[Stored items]

________________

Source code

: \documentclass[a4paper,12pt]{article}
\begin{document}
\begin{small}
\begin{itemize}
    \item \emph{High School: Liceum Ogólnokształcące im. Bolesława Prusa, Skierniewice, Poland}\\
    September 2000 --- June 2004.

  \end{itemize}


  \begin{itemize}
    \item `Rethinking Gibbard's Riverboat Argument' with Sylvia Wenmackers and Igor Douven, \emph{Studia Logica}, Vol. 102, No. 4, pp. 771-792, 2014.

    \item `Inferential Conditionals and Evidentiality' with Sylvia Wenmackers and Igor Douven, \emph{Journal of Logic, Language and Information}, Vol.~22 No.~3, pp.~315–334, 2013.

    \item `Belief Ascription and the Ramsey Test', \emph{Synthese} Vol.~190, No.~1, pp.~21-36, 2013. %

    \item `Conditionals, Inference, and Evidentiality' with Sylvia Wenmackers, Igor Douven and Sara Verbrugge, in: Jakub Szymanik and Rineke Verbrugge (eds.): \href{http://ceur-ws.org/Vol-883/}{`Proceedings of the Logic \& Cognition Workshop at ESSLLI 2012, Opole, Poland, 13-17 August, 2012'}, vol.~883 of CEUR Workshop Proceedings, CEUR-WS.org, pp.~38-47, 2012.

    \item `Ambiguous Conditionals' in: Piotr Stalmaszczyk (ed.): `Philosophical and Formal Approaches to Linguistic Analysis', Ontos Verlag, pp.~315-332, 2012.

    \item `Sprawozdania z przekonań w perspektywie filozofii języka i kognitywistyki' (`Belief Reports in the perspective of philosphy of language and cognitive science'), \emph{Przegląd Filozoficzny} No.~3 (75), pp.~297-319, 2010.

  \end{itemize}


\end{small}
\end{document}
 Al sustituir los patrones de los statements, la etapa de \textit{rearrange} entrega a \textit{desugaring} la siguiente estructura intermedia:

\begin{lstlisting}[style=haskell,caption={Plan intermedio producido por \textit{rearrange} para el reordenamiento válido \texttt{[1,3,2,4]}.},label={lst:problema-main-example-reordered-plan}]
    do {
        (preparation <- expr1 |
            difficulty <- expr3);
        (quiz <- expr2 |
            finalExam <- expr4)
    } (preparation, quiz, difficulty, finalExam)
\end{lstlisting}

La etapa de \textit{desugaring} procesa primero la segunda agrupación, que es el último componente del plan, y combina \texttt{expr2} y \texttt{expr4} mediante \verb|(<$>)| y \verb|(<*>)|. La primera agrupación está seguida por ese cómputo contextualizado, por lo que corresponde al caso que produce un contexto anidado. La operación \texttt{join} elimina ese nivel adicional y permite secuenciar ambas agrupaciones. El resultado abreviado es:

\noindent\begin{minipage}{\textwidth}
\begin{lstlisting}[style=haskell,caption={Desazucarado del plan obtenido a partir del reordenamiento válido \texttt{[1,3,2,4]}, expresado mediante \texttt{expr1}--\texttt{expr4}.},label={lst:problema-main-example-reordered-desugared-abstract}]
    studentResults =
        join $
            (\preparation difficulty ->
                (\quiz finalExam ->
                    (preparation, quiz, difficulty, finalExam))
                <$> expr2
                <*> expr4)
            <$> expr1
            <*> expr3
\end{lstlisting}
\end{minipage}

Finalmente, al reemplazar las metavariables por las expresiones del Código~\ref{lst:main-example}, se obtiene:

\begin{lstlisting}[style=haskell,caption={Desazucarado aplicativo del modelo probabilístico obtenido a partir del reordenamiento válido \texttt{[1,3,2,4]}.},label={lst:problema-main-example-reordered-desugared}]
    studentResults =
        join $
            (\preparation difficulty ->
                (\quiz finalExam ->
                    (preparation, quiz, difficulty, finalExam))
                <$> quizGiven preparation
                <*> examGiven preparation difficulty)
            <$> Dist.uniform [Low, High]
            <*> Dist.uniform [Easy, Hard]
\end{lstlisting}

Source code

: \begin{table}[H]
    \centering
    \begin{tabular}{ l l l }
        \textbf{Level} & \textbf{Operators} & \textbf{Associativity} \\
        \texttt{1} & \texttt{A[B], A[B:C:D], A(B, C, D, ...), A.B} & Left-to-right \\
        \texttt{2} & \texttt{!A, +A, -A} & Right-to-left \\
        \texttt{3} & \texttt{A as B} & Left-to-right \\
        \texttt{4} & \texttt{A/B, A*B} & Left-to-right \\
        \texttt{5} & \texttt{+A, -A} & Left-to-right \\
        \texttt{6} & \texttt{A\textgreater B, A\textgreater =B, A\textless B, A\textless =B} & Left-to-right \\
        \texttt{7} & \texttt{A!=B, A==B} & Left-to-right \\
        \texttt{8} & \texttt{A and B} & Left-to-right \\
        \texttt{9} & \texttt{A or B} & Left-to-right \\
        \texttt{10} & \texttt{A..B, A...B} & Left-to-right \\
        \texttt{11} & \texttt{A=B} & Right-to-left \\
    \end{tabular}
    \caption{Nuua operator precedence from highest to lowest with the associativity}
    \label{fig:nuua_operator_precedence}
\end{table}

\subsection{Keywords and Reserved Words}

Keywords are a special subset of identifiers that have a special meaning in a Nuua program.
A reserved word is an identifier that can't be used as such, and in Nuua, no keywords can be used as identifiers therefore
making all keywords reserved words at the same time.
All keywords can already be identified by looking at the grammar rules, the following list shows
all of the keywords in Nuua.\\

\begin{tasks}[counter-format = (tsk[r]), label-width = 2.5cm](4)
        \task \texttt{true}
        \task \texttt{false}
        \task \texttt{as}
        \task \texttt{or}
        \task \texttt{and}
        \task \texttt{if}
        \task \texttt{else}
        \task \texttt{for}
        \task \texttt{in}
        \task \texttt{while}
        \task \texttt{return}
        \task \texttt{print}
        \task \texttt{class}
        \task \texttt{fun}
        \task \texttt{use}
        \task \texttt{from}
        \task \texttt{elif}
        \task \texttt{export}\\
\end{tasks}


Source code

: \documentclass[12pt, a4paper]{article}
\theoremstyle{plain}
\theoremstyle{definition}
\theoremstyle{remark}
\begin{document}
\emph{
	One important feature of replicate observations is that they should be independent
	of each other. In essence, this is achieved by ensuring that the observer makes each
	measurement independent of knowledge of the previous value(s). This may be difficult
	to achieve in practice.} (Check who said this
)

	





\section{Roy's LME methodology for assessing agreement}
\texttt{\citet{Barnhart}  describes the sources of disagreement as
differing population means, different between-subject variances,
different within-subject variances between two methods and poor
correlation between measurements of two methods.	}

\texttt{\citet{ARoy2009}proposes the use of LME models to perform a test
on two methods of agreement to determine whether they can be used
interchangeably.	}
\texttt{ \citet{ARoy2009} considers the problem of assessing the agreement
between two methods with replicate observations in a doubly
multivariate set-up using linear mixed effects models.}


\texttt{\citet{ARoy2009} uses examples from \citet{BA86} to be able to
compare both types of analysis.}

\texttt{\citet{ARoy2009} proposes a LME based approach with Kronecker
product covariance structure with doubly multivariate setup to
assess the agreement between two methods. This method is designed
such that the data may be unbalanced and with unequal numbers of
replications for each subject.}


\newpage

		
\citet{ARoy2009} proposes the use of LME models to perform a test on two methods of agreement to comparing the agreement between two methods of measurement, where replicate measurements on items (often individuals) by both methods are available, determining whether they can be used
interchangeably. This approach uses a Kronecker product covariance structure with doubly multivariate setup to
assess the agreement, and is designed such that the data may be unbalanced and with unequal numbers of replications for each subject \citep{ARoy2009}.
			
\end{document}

________________

#### Work order
Write down, word for word, the lines above from the one containing "pp. 771-792, 2014." through the one containing "Verlag, pp.~315-332, 2012.", both ends included.

#### Written solution
    \item `Rethinking Gibbard's Riverboat Argument' with Sylvia Wenmackers and Igor Douven, \emph{Studia Logica}, Vol. 102, No. 4, pp. 771-792, 2014.

    \item `Inferential Conditionals and Evidentiality' with Sylvia Wenmackers and Igor Douven, \emph{Journal of Logic, Language and Information}, Vol.~22 No.~3, pp.~315–334, 2013.

    \item `Belief Ascription and the Ramsey Test', \emph{Synthese} Vol.~190, No.~1, pp.~21-36, 2013. %

    \item `Conditionals, Inference, and Evidentiality' with Sylvia Wenmackers, Igor Douven and Sara Verbrugge, in: Jakub Szymanik and Rineke Verbrugge (eds.): \href{http://ceur-ws.org/Vol-883/}{`Proceedings of the Logic \& Cognition Workshop at ESSLLI 2012, Opole, Poland, 13-17 August, 2012'}, vol.~883 of CEUR Workshop Proceedings, CEUR-WS.org, pp.~38-47, 2012.

    \item `Ambiguous Conditionals' in: Piotr Stalmaszczyk (ed.): `Philosophical and Formal Approaches to Linguistic Analysis', Ontos Verlag, pp.~315-332, 2012.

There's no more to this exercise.